WORK TASK:
Only one stretch of the data below is wanted: the lines from the one with "- Python LLM" through the one with "## ⚡ Quick Start", repeated exactly.

STUDY MATERIAL:
· · · ·

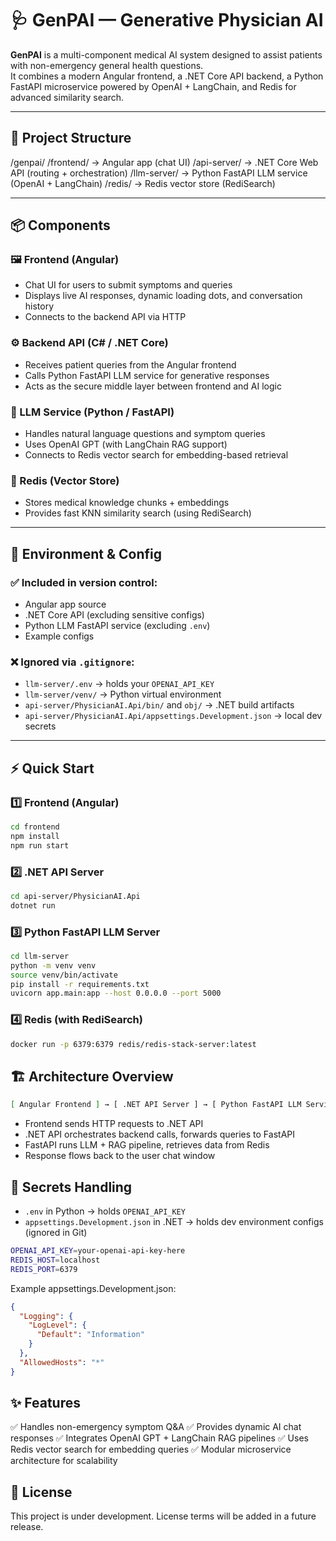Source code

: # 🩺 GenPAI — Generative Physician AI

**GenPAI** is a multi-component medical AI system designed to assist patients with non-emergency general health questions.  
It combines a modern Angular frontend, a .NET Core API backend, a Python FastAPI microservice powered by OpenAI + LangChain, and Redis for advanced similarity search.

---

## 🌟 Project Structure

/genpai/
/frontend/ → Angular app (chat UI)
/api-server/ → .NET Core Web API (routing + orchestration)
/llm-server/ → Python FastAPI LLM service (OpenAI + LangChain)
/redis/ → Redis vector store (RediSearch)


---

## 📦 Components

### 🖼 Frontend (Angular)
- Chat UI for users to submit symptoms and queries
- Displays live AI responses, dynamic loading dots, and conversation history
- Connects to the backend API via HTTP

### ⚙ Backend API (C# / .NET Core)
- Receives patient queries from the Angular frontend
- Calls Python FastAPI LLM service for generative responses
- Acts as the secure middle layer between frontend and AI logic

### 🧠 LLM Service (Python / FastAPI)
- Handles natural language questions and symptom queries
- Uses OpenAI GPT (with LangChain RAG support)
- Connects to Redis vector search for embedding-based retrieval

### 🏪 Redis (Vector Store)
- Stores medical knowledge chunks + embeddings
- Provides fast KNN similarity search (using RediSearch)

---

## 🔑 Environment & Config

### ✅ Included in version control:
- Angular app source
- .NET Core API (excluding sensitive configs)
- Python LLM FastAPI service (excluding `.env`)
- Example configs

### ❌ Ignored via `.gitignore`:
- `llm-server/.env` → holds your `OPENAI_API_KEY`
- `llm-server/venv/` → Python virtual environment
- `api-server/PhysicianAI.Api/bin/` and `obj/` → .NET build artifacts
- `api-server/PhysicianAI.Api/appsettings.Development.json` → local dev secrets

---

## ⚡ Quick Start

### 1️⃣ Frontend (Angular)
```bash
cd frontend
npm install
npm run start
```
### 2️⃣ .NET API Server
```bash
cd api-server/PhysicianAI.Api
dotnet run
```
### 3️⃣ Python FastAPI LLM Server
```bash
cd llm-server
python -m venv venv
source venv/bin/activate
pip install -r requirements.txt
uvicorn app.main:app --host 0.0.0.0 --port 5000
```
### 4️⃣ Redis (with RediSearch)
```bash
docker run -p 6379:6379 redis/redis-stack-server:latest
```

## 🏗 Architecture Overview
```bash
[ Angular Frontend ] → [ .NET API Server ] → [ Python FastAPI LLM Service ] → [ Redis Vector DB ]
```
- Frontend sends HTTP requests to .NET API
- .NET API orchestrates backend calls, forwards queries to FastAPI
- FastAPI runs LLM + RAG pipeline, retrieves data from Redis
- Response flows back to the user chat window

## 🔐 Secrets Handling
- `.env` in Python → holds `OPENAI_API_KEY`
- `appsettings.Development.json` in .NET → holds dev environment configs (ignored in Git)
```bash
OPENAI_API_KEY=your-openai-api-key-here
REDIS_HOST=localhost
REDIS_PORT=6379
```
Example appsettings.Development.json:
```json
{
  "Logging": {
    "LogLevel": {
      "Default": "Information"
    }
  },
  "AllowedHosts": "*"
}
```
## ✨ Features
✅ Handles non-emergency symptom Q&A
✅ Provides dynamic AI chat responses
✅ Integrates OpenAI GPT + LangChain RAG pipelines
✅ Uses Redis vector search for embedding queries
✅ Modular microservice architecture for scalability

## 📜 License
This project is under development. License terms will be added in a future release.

· · · ·

ANSWER:
- Python LLM FastAPI service (excluding `.env`)
- Example configs

### ❌ Ignored via `.gitignore`:
- `llm-server/.env` → holds your `OPENAI_API_KEY`
- `llm-server/venv/` → Python virtual environment
- `api-server/PhysicianAI.Api/bin/` and `obj/` → .NET build artifacts
- `api-server/PhysicianAI.Api/appsettings.Development.json` → local dev secrets

---

## ⚡ Quick Start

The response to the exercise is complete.